(Plain-text document sources)
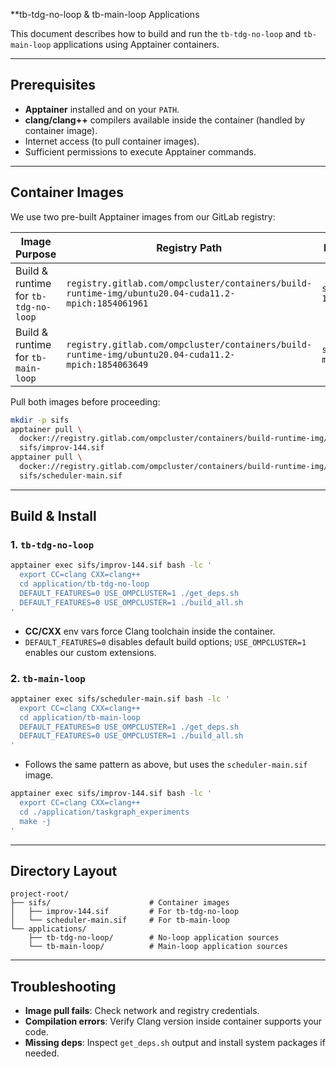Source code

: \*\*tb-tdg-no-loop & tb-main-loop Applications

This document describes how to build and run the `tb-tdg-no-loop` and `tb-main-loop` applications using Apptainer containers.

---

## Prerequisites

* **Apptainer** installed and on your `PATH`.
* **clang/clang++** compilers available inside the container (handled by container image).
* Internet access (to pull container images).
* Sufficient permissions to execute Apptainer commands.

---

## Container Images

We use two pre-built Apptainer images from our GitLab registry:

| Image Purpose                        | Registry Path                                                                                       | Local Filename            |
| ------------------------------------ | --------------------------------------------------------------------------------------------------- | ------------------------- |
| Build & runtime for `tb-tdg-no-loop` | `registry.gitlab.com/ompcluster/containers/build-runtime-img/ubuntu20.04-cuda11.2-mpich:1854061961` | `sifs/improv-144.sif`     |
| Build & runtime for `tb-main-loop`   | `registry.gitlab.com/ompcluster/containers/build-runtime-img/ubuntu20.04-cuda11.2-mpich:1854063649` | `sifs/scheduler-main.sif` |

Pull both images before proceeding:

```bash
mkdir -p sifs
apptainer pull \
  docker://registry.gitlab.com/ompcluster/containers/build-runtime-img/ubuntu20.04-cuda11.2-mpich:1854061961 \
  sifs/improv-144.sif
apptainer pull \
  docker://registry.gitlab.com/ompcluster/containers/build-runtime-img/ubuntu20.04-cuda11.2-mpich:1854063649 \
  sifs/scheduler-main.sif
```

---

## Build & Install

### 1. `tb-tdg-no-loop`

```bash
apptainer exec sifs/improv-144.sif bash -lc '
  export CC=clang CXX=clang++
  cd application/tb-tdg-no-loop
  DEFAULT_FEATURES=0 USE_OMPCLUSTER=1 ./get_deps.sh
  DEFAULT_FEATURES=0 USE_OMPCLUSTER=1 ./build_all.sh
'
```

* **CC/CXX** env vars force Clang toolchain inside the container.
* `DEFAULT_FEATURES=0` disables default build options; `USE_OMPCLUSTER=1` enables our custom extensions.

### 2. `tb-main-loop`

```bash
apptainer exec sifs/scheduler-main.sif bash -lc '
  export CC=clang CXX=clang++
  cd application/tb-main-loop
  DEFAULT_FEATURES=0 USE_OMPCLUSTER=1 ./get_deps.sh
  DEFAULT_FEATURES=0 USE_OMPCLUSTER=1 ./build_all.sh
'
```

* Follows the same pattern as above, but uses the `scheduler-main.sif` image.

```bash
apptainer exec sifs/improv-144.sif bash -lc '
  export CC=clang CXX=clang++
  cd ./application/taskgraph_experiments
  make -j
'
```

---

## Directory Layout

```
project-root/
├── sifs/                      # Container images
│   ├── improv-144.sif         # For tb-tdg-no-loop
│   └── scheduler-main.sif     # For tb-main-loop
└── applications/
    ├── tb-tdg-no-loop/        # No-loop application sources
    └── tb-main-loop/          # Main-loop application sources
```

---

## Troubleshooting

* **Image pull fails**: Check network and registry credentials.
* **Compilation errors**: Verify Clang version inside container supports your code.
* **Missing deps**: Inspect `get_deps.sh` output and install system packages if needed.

## YOUR INSTRUCTIONS
Output the data verbatim, images excluded.

## EXERCISE RESPONSE
Source code

: \*\*tb-tdg-no-loop & tb-main-loop Applications

This document describes how to build and run the `tb-tdg-no-loop` and `tb-main-loop` applications using Apptainer containers.

---

## Prerequisites

* **Apptainer** installed and on your `PATH`.
* **clang/clang++** compilers available inside the container (handled by container image).
* Internet access (to pull container images).
* Sufficient permissions to execute Apptainer commands.

---

## Container Images

We use two pre-built Apptainer images from our GitLab registry:

| Image Purpose                        | Registry Path                                                                                       | Local Filename            |
| ------------------------------------ | --------------------------------------------------------------------------------------------------- | ------------------------- |
| Build & runtime for `tb-tdg-no-loop` | `registry.gitlab.com/ompcluster/containers/build-runtime-img/ubuntu20.04-cuda11.2-mpich:1854061961` | `sifs/improv-144.sif`     |
| Build & runtime for `tb-main-loop`   | `registry.gitlab.com/ompcluster/containers/build-runtime-img/ubuntu20.04-cuda11.2-mpich:1854063649` | `sifs/scheduler-main.sif` |

Pull both images before proceeding:

```bash
mkdir -p sifs
apptainer pull \
  docker://registry.gitlab.com/ompcluster/containers/build-runtime-img/ubuntu20.04-cuda11.2-mpich:1854061961 \
  sifs/improv-144.sif
apptainer pull \
  docker://registry.gitlab.com/ompcluster/containers/build-runtime-img/ubuntu20.04-cuda11.2-mpich:1854063649 \
  sifs/scheduler-main.sif
```

---

## Build & Install

### 1. `tb-tdg-no-loop`

```bash
apptainer exec sifs/improv-144.sif bash -lc '
  export CC=clang CXX=clang++
  cd application/tb-tdg-no-loop
  DEFAULT_FEATURES=0 USE_OMPCLUSTER=1 ./get_deps.sh
  DEFAULT_FEATURES=0 USE_OMPCLUSTER=1 ./build_all.sh
'
```

* **CC/CXX** env vars force Clang toolchain inside the container.
* `DEFAULT_FEATURES=0` disables default build options; `USE_OMPCLUSTER=1` enables our custom extensions.

### 2. `tb-main-loop`

```bash
apptainer exec sifs/scheduler-main.sif bash -lc '
  export CC=clang CXX=clang++
  cd application/tb-main-loop
  DEFAULT_FEATURES=0 USE_OMPCLUSTER=1 ./get_deps.sh
  DEFAULT_FEATURES=0 USE_OMPCLUSTER=1 ./build_all.sh
'
```

* Follows the same pattern as above, but uses the `scheduler-main.sif` image.

```bash
apptainer exec sifs/improv-144.sif bash -lc '
  export CC=clang CXX=clang++
  cd ./application/taskgraph_experiments
  make -j
'
```

---

## Directory Layout

```
project-root/
├── sifs/                      # Container images
│   ├── improv-144.sif         # For tb-tdg-no-loop
│   └── scheduler-main.sif     # For tb-main-loop
└── applications/
    ├── tb-tdg-no-loop/        # No-loop application sources
    └── tb-main-loop/          # Main-loop application sources
```

---

## Troubleshooting

* **Image pull fails**: Check network and registry credentials.
* **Compilation errors**: Verify Clang version inside container supports your code.
* **Missing deps**: Inspect `get_deps.sh` output and install system packages if needed.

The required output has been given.